I wish we could manufacture a run. Like draw a walk, steal second, sac bunt the guy to 3rd, and then drive him in with a sac fly. But with a runner on third and less than 2 outs- -our hitters are not looking to drive the ball to the outfield. They are content to hit slow rollers to the 3rd baseman.
And finally, does it seem like our defense is less fundamentally sound than others? We don’t seem to hit the cut-off man, catch the ball (Mac at home), etc. Just seem generally sloppy. I can’t figure out if that is us, or just generally in MLB.
I was glad we took the series against the Padres, and sure wish we hadn’t blown the game a week ago against the Giants. 4-2 sounds a lot better than 3-3. But winning last night after getting pants a few nights ago was a nice response.
Martin Prado (Braves) — Projected pace: .469 batting average, 304 hits, 81 doubles, 142 runs, .541 on base percentage, .594 slugging percentage
RATING: REAL DEAL
It’s safe to guess that Prado isn’t going to hit .469 all season, or average nearly two hits a night. But if you’ve been paying attention, it would be hard to conclude he’s not going to be an offensive force, because this is no two-week phenomenon. Since the Braves made Prado their regular second baseman at the end of June last year, the only NL hitters with a higher batting average and on-base percentage than he’s had (.331/.380) are Hanley Ramirez, Todd Helton and Pujols. Heard of them?

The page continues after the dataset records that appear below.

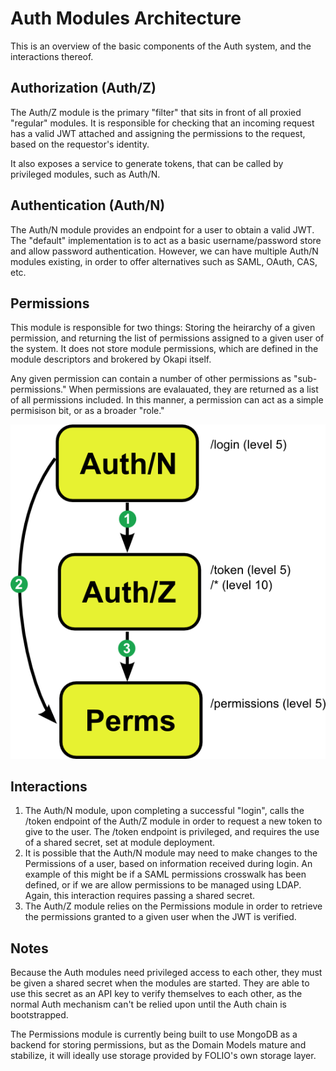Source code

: # Auth Modules Architecture

This is an overview of the basic components of the Auth system, and the interactions thereof.

## Authorization (Auth/Z)

The Auth/Z module is the primary "filter" that sits in front of all proxied "regular" modules. It is responsible for checking that an incoming request has a valid JWT attached and assigning the permissions to the request, based on the requestor's identity.

It also exposes a service to generate tokens, that can be called by privileged modules, such as Auth/N.

## Authentication (Auth/N)

The Auth/N module provides an endpoint for a user to obtain a valid JWT. The "default" implementation is to act as a basic username/password store and allow password authentication. However, we can have multiple Auth/N modules existing, in order to offer alternatives such as SAML, OAuth, CAS, etc.

## Permissions

This module is responsible for two things: Storing the heirarchy of a given permission, and returning the list of permissions assigned to a given user of the system. It does not store module permissions, which are defined in the module descriptors and brokered by Okapi itself.

Any given permission can contain a number of other permissions as "sub-permissions." When permissions are evalauated, they are returned as a list of all permissions included. In this manner, a permission can act as a simple permisison bit, or as a broader "role."

![Auth Modules Diagram](auth_modules.png "Auth Modules")

## Interactions

1. The Auth/N module, upon completing a successful "login", calls the /token endpoint of the Auth/Z module in order to request a new token to give to the user. The /token endpoint is privileged, and requires the use of a shared secret, set at module deployment.
2. It is possible that the Auth/N module may need to make changes to the Permissions of a user, based on information received during login. An example of this might be if a SAML permissions crosswalk has been defined, or if we are allow permissions to be managed using LDAP. Again, this interaction requires passing a shared secret.
3. The Auth/Z module relies on the Permissions module in order to retrieve the permissions granted to a given user when the JWT is verified.

## Notes

Because the Auth modules need privileged access to each other, they must be given a shared secret when the modules are started. They are able to use this secret as an API key to verify themselves to each other, as the normal Auth mechanism can't be relied upon until the Auth chain is bootstrapped.

The Permissions module is currently being built to use MongoDB as a backend for storing permissions, but as the Domain Models mature and stabilize, it will ideally use storage provided by FOLIO's own storage layer.




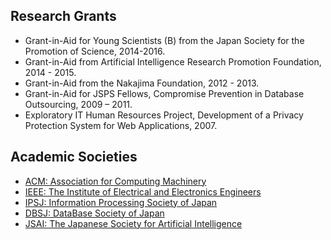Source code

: ---
---
## Research Grants
* Grant-in-Aid for Young Scientists (B) from the Japan Society for the Promotion of Science, 2014-2016.
* Grant-in-Aid from Artificial Intelligence Research Promotion Foundation, 2014 - 2015.
* Grant-in-Aid from the Nakajima Foundation, 2012 - 2013.
* Grant-in-Aid for JSPS Fellows, Compromise Prevention in Database Outsourcing, 2009 – 2011.
* Exploratory IT Human Resources Project, Development of a Privacy Protection System for Web Applications, 2007.


## Academic Societies
- [ACM: Association for Computing Machinery](http://www.acm.org/)
- [IEEE: The Institute of Electrical and Electronics Engineers](https://www.ieee.org/)
- [IPSJ: Information Processing Society of Japan](http://www.ipsj.or.jp/english/index.html)
- [DBSJ: DataBase Society of Japan](http://www.dbsj.org/English/index.html)
- [JSAI: The Japanese Society for Artificial Intelligence](http://www.ai-gakkai.or.jp/jsai/english.html)
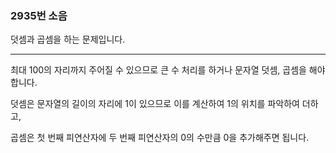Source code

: ### 2935번 소음

덧셈과 곱셈을 하는 문제입니다.

---

최대 100의 자리까지 주어질 수 있으므로 큰 수 처리를 하거나 문자열 덧셈, 곱셈을 해야 합니다.

덧셈은 문자열의 길이의 자리에 1이 있으므로 이를 계산하여 1의 위치를 파악하여 더하고,

곱셈은 첫 번째 피연산자에 두 번째 피연산자의 0의 수만큼 0을 추가해주면 됩니다.
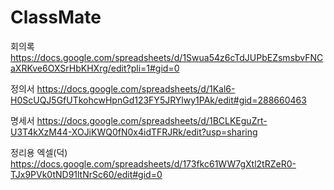 # ClassMate

회의록
https://docs.google.com/spreadsheets/d/1Swua54z6cTdJUPbEZsmsbvFNCaXRKve6OXSrHbKHXrg/edit?pli=1#gid=0

정의서
https://docs.google.com/spreadsheets/d/1Kal6-H0ScUQJ5GfUTkohcwHpnGd123FY5JRYlwy1PAk/edit#gid=288660463

명세서
https://docs.google.com/spreadsheets/d/1BCLKEguZrt-U3T4kXzM44-XOJiKWQ0fN0x4idTFRJRk/edit?usp=sharing

정리용 엑셀(덕)
https://docs.google.com/spreadsheets/d/173fkc61WW7gXtl2tRZeR0-TJx9PVk0tND91ltNrSc60/edit#gid=0
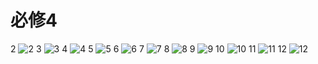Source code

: # 必修4

2
![2](../../book/人教版高中数学A版必修4/人教版高中数学A版必修4_2.png)
3
![3](../../book/人教版高中数学A版必修4/人教版高中数学A版必修4_3.png)
4
![4](../../book/人教版高中数学A版必修4/人教版高中数学A版必修4_4.png)
5
![5](../../book/人教版高中数学A版必修4/人教版高中数学A版必修4_5.png)
6
![6](../../book/人教版高中数学A版必修4/人教版高中数学A版必修4_6.png)
7
![7](../../book/人教版高中数学A版必修4/人教版高中数学A版必修4_7.png)
8
![8](../../book/人教版高中数学A版必修4/人教版高中数学A版必修4_8.png)
9
![9](../../book/人教版高中数学A版必修4/人教版高中数学A版必修4_9.png)
10
![10](../../book/人教版高中数学A版必修4/人教版高中数学A版必修4_10.png)
11
![11](../../book/人教版高中数学A版必修4/人教版高中数学A版必修4_11.png)
12
![12](../../book/人教版高中数学A版必修4/人教版高中数学A版必修4_12.png)
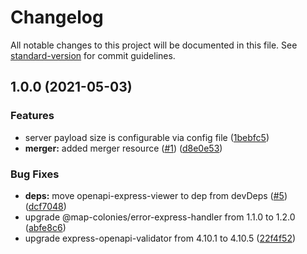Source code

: # Changelog

All notable changes to this project will be documented in this file. See [standard-version](https://github.com/conventional-changelog/standard-version) for commit guidelines.

## 1.0.0 (2021-05-03)


### Features

* server payload size is configurable via config file ([1bebfc5](https://github.com/MapColonies/id-merger/commit/1bebfc58e57fb281a197bdda2aa43b8fa516a2cd))
* **merger:** added merger resource ([#1](https://github.com/MapColonies/id-merger/issues/1)) ([d8e0e53](https://github.com/MapColonies/id-merger/commit/d8e0e53ea29a6088165afa21c6141476e3f8a079))


### Bug Fixes

* **deps:** move openapi-express-viewer to dep from devDeps ([#5](https://github.com/MapColonies/id-merger/issues/5)) ([dcf7048](https://github.com/MapColonies/id-merger/commit/dcf70488c1ec85cacc9fab4e0d49d984c827fbe6))
* upgrade @map-colonies/error-express-handler from 1.1.0 to 1.2.0 ([abfe8c6](https://github.com/MapColonies/id-merger/commit/abfe8c63f000a6e04fa80bd3a8a5506181f924fb))
* upgrade express-openapi-validator from 4.10.1 to 4.10.5 ([22f4f52](https://github.com/MapColonies/id-merger/commit/22f4f52a73048731441699cf33976058bacdb14e))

“He’s made himself a very good player,” said one scout. “He’s a player who was considered a utility guy when he first came up. But he’s used an intelligent approach to hitting to make himself a very productive player on a good team. He’s following the same path, for me, as Placido Polanco.”

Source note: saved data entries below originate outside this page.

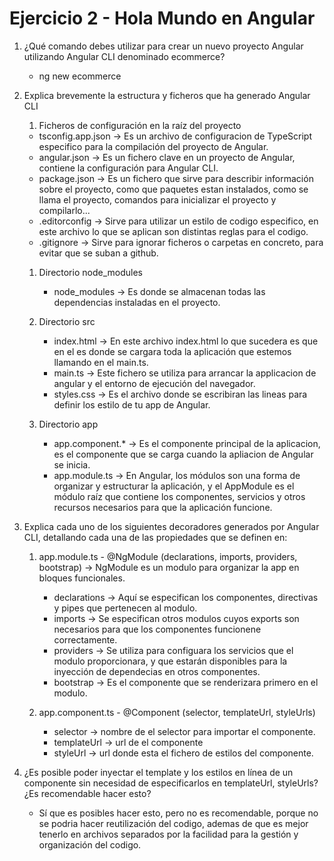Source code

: # Ejercicio 2 - Hola Mundo en Angular

1. ¿Qué comando debes utilizar para crear un nuevo proyecto Angular
   utilizando Angular CLI denominado ecommerce?
    - ng new ecommerce

2. Explica brevemente la
   estructura y ficheros que ha generado Angular CLI
   1. Ficheros de configuración en la raíz del proyecto
    - tsconfig.app.json -> Es un archivo de configuracion de TypeScript especifico 
    para la compilación del proyecto de Angular.
    - angular.json -> Es un fichero clave en un proyecto de Angular, contiene la configuración para Angular CLI.
    - package.json -> Es un fichero que sirve para describir información sobre el proyecto, como que paquetes estan instalados,
    como se llama el proyecto, comandos para inicializar el proyecto y compilarlo...
    - .editorconfig -> Sirve para utilizar un estilo de codigo especifico,
    en este archivo lo que se aplican son distintas reglas para el codigo.
    - .gitignore -> Sirve para ignorar ficheros o carpetas en concreto, para evitar que se suban a github.

    1. Directorio node_modules

        - node_modules -> Es donde se almacenan todas las dependencias instaladas en el proyecto.

    1. Directorio src

        - index.html -> En este archivo index.html lo que sucedera es que en el <app-root></app-root>
        es donde se cargara toda la aplicación que estemos llamando en el main.ts.
        - main.ts -> Este fichero se utiliza para arrancar la applicacion de angular y el entorno de 
        ejecución del navegador.
        - styles.css -> Es el archivo donde se escribiran las lineas para definir los estilo de tu app de Angular.

    1. Directorio app
        - app.component.* -> Es el componente principal de la aplicacion, es el componente 
        que se carga cuando la apliacion de Angular se inicia.
        - app.module.ts -> En Angular, los módulos son una forma de organizar y estructurar la aplicación,
        y el AppModule es el módulo raíz que contiene los componentes, servicios y otros recursos necesarios para que la aplicación funcione.

3. Explica cada uno de los siguientes decoradores generados por
Angular CLI, detallando cada una de las propiedades que se definen en:

    1. app.module.ts - @NgModule (declarations, imports, providers, bootstrap) -> NgModule es un modulo para organizar la app en bloques funcionales.

        - declarations -> Aquí se especifican los componentes, directivas y pipes que pertenecen al modulo.
        - imports -> Se especifican otros modulos cuyos exports son necesarios para que los componentes funcionene correctamente.
        - providers -> Se utiliza para configuara los servicios que el modulo proporcionara, 
        y que estarán disponibles para la inyección de dependecias en otros componentes.
        - bootstrap -> Es el componente que se renderizara primero en el modulo.

    2. app.component.ts - @Component (selector, templateUrl, styleUrls)
        - selector -> nombre de el selector para importar el componente.
        - templateUrl -> url de el componente
        - styleUrl -> url donde esta el fichero de estilos del componente.

3.  ¿Es posible poder inyectar el template y los estilos en línea de un
componente sin necesidad de especificarlos en templateUrl, styleUrls?
¿Es recomendable hacer esto?
    - Sí que es posibles hacer esto, pero no es recomendable, porque no se podria hacer reutilización del codigo, ademas de que es mejor tenerlo en archivos separados por la facilidad para la gestión y organización del codigo.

Kelly Johnson (Diamondbacks) — Projected pace: .360 average, 61 home runs, 142 runs, 122 extra-base hits, .467 OBP, .840 SLG
RATING: HUNG JURY
We can’t rave about Prado without examining the guy who preceded him at second base with the Braves. And Johnson, too, is off to a great start, looking — in the words of one scout — “rejuvenated” by his escape from Atlanta. But not everyone is sold.
For every scout who loves his tools, you can find one who has reservations about his ability to apply them consistently. For every scout who tells you “He has an excellent eye, and the ballpark [in Arizona] fits him perfectly,” you can find one who calls him too “defensively challenged.”
“I don’t see him as a 500-at-bat regular,” said one scout, emphatically. “For me, I think he just projects as a productive major league role-player.”